§ DATA:
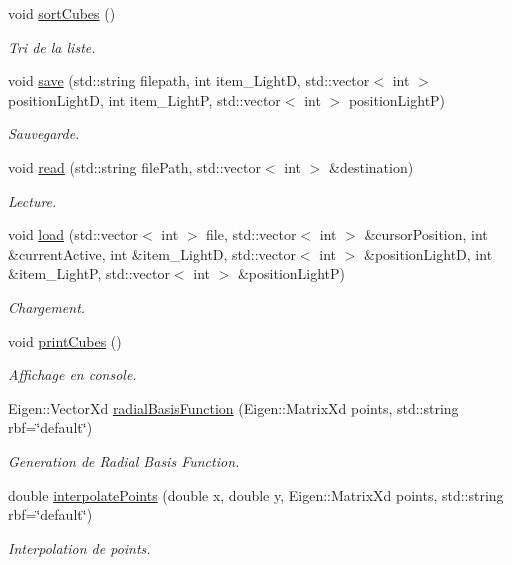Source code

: \begin{DoxyCompactItemize}
void \hyperlink{classglimac_1_1CubeList_af6615c0db1a97fcae5df6f27de71b6d8}{sort\+Cubes} ()
\begin{DoxyCompactList}\small\item\em Tri de la liste. \end{DoxyCompactList}\item 
void \hyperlink{classglimac_1_1CubeList_a9e7ac57439f018d89b71c6071efd48e6}{save} (std\+::string filepath, int item\+\_\+\+LightD, std\+::vector$<$ int $>$ position\+LightD, int item\+\_\+\+LightP, std\+::vector$<$ int $>$ position\+LightP)
\begin{DoxyCompactList}\small\item\em Sauvegarde. \end{DoxyCompactList}\item 
void \hyperlink{classglimac_1_1CubeList_a59d87cac2e218d617940ccdab5235b31}{read} (std\+::string file\+Path, std\+::vector$<$ int $>$ \&destination)
\begin{DoxyCompactList}\small\item\em Lecture. \end{DoxyCompactList}\item 
void \hyperlink{classglimac_1_1CubeList_a6f615ea1238b29f8e19859b528ac6f26}{load} (std\+::vector$<$ int $>$ file, std\+::vector$<$ int $>$ \&cursor\+Position, int \&current\+Active, int \&item\+\_\+\+LightD, std\+::vector$<$ int $>$ \&position\+LightD, int \&item\+\_\+\+LightP, std\+::vector$<$ int $>$ \&position\+LightP)
\begin{DoxyCompactList}\small\item\em Chargement. \end{DoxyCompactList}\item 
void \hyperlink{classglimac_1_1CubeList_a5c3e997708642903eb6b4c806de0cdf9}{print\+Cubes} ()
\begin{DoxyCompactList}\small\item\em Affichage en console. \end{DoxyCompactList}\item 
Eigen\+::\+Vector\+Xd \hyperlink{classglimac_1_1CubeList_a365df432965d53d0ed146fd8bcc270cf}{radial\+Basis\+Function} (Eigen\+::\+Matrix\+Xd points, std\+::string rbf=\char`\"{}default\char`\"{})
\begin{DoxyCompactList}\small\item\em Generation de Radial Basis Function. \end{DoxyCompactList}\item 
double \hyperlink{classglimac_1_1CubeList_a183afd5d85506f957281c7092d5b5776}{interpolate\+Points} (double x, double y, Eigen\+::\+Matrix\+Xd points, std\+::string rbf=\char`\"{}default\char`\"{})
\begin{DoxyCompactList}\small\item\em Interpolation de points. \end{DoxyCompactList}\end{DoxyCompactItemize}


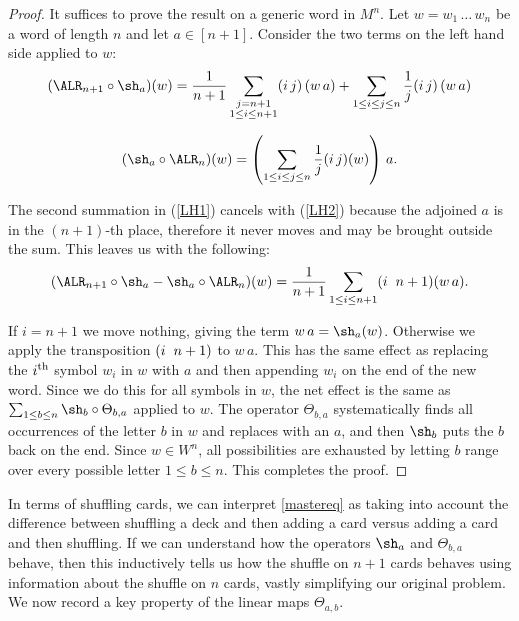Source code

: \documentclass[11pt]{report}
\begin{document}
\begin{proof}
	It suffices to prove the result on a generic word in $M^{n}$.
	Let $w=w_1 \, \ldots \, w_n$ be a word of length $n$ and let $a 
	\in [n+1]$.
	Consider the two terms on the left hand side applied to $w$:	
	\begin{eqnarray}
	\label{LH1}
	(\ALR_{n+1} \circ \sh_{a})(w) = 
	\frac{1}{n+1}\sum_{\substack{j=n+1 \\ 
			1 \leq i \leq n+1}} (i\,j)\,  (w\, a) + 
	\sum_{1 \leq i \leq j \leq n}\frac{1}{j} (i\,j) \, (w \, a)
	\end{eqnarray}
	
	\begin{eqnarray}
	\label{LH2}
	(\sh_{a} \circ \ALR_{n})(w) = \left(\sum_{1 \leq i \leq j \leq n
	}\frac{1}{j} (i\,j)(w) \right) \, a.
	\end{eqnarray}
	
	The second summation in (\ref{LH1}) cancels with (\ref{LH2}) 
	because the adjoined $a$ is in the $(n+1)$-th place, therefore it never 
	moves and may be brought outside the sum.
	This leaves us with the following:
	\begin{eqnarray}
	\label{leftover}
	(\ALR_{n+1} \circ \sh_{a} - \sh_{a} \circ \ALR_{n})(w) 
	= \frac{1}{n+1}	\sum_{1 \leq i \leq n+1} (i \hspace{0.2cm} n+1)  
	(w\, a).
	\end{eqnarray}
	
	
	If $i=n+1$ we move nothing, giving the term $w\, a = \sh_{a}(w)$. 
	Otherwise we apply the transposition 
	$(i \hspace{0.2cm} n+1)$ to $w \, a$.
	This has the same effect as replacing the $i^{\rm th}$ symbol $w_i$ in 
	$w$ with $a$ and then appending $w_i$ on the end of the new word. 		 
	Since we do this for all symbols in $w$, the net effect is the same as 
	$\sum_{1\leq b \leq n} \sh_b \circ \Theta_{b,a}$ applied to $w$. 
	The operator $\Theta_{b,a}$ systematically 
	finds all occurrences of the letter $b$ in $w$ and replaces with an 
	$a$, 	and then $\sh_b$ puts the $b$ back on the end. Since $w \in W^n$,
	all possibilities are exhausted by letting $b$ range over every 
	possible letter $1\leq b \leq n$. 
	This completes the proof. 
\end{proof}

In terms of shuffling cards, we can interpret \eqref{mastereq} as taking 
into 
account the difference between shuffling a deck and then adding a card 
versus 
adding a card and then shuffling.
If we can understand how the operators $\sh_{a}$ and $\Theta_{b,a}$ behave, 
then this inductively tells us how the shuffle on 
$n+1$ cards behaves using information about the shuffle on $n$ cards, 
vastly simplifying our original problem. We now record a key property of 
the linear maps $\Theta_{a,b}$.
\end{document}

§ EXERCISE DIRECTIONS: An exact copy of the records above is wanted, with the pictures omitted.

§ TASK SOLUTION:
Source code

: \begin{DoxyCompactItemize}
void \hyperlink{classglimac_1_1CubeList_af6615c0db1a97fcae5df6f27de71b6d8}{sort\+Cubes} ()
\begin{DoxyCompactList}\small\item\em Tri de la liste. \end{DoxyCompactList}\item 
void \hyperlink{classglimac_1_1CubeList_a9e7ac57439f018d89b71c6071efd48e6}{save} (std\+::string filepath, int item\+\_\+\+LightD, std\+::vector$<$ int $>$ position\+LightD, int item\+\_\+\+LightP, std\+::vector$<$ int $>$ position\+LightP)
\begin{DoxyCompactList}\small\item\em Sauvegarde. \end{DoxyCompactList}\item 
void \hyperlink{classglimac_1_1CubeList_a59d87cac2e218d617940ccdab5235b31}{read} (std\+::string file\+Path, std\+::vector$<$ int $>$ \&destination)
\begin{DoxyCompactList}\small\item\em Lecture. \end{DoxyCompactList}\item 
void \hyperlink{classglimac_1_1CubeList_a6f615ea1238b29f8e19859b528ac6f26}{load} (std\+::vector$<$ int $>$ file, std\+::vector$<$ int $>$ \&cursor\+Position, int \&current\+Active, int \&item\+\_\+\+LightD, std\+::vector$<$ int $>$ \&position\+LightD, int \&item\+\_\+\+LightP, std\+::vector$<$ int $>$ \&position\+LightP)
\begin{DoxyCompactList}\small\item\em Chargement. \end{DoxyCompactList}\item 
void \hyperlink{classglimac_1_1CubeList_a5c3e997708642903eb6b4c806de0cdf9}{print\+Cubes} ()
\begin{DoxyCompactList}\small\item\em Affichage en console. \end{DoxyCompactList}\item 
Eigen\+::\+Vector\+Xd \hyperlink{classglimac_1_1CubeList_a365df432965d53d0ed146fd8bcc270cf}{radial\+Basis\+Function} (Eigen\+::\+Matrix\+Xd points, std\+::string rbf=\char`\"{}default\char`\"{})
\begin{DoxyCompactList}\small\item\em Generation de Radial Basis Function. \end{DoxyCompactList}\item 
double \hyperlink{classglimac_1_1CubeList_a183afd5d85506f957281c7092d5b5776}{interpolate\+Points} (double x, double y, Eigen\+::\+Matrix\+Xd points, std\+::string rbf=\char`\"{}default\char`\"{})
\begin{DoxyCompactList}\small\item\em Interpolation de points. \end{DoxyCompactList}\end{DoxyCompactItemize}


Source code

: \documentclass[11pt]{report}
\begin{document}
\begin{proof}
	It suffices to prove the result on a generic word in $M^{n}$.
	Let $w=w_1 \, \ldots \, w_n$ be a word of length $n$ and let $a 
	\in [n+1]$.
	Consider the two terms on the left hand side applied to $w$:	
	\begin{eqnarray}
	\label{LH1}
	(\ALR_{n+1} \circ \sh_{a})(w) = 
	\frac{1}{n+1}\sum_{\substack{j=n+1 \\ 
			1 \leq i \leq n+1}} (i\,j)\,  (w\, a) + 
	\sum_{1 \leq i \leq j \leq n}\frac{1}{j} (i\,j) \, (w \, a)
	\end{eqnarray}
	
	\begin{eqnarray}
	\label{LH2}
	(\sh_{a} \circ \ALR_{n})(w) = \left(\sum_{1 \leq i \leq j \leq n
	}\frac{1}{j} (i\,j)(w) \right) \, a.
	\end{eqnarray}
	
	The second summation in (\ref{LH1}) cancels with (\ref{LH2}) 
	because the adjoined $a$ is in the $(n+1)$-th place, therefore it never 
	moves and may be brought outside the sum.
	This leaves us with the following:
	\begin{eqnarray}
	\label{leftover}
	(\ALR_{n+1} \circ \sh_{a} - \sh_{a} \circ \ALR_{n})(w) 
	= \frac{1}{n+1}	\sum_{1 \leq i \leq n+1} (i \hspace{0.2cm} n+1)  
	(w\, a).
	\end{eqnarray}
	
	
	If $i=n+1$ we move nothing, giving the term $w\, a = \sh_{a}(w)$. 
	Otherwise we apply the transposition 
	$(i \hspace{0.2cm} n+1)$ to $w \, a$.
	This has the same effect as replacing the $i^{\rm th}$ symbol $w_i$ in 
	$w$ with $a$ and then appending $w_i$ on the end of the new word. 		 
	Since we do this for all symbols in $w$, the net effect is the same as 
	$\sum_{1\leq b \leq n} \sh_b \circ \Theta_{b,a}$ applied to $w$. 
	The operator $\Theta_{b,a}$ systematically 
	finds all occurrences of the letter $b$ in $w$ and replaces with an 
	$a$, 	and then $\sh_b$ puts the $b$ back on the end. Since $w \in W^n$,
	all possibilities are exhausted by letting $b$ range over every 
	possible letter $1\leq b \leq n$. 
	This completes the proof. 
\end{proof}

In terms of shuffling cards, we can interpret \eqref{mastereq} as taking 
into 
account the difference between shuffling a deck and then adding a card 
versus 
adding a card and then shuffling.
If we can understand how the operators $\sh_{a}$ and $\Theta_{b,a}$ behave, 
then this inductively tells us how the shuffle on 
$n+1$ cards behaves using information about the shuffle on $n$ cards, 
vastly simplifying our original problem. We now record a key property of 
the linear maps $\Theta_{a,b}$.
\end{document}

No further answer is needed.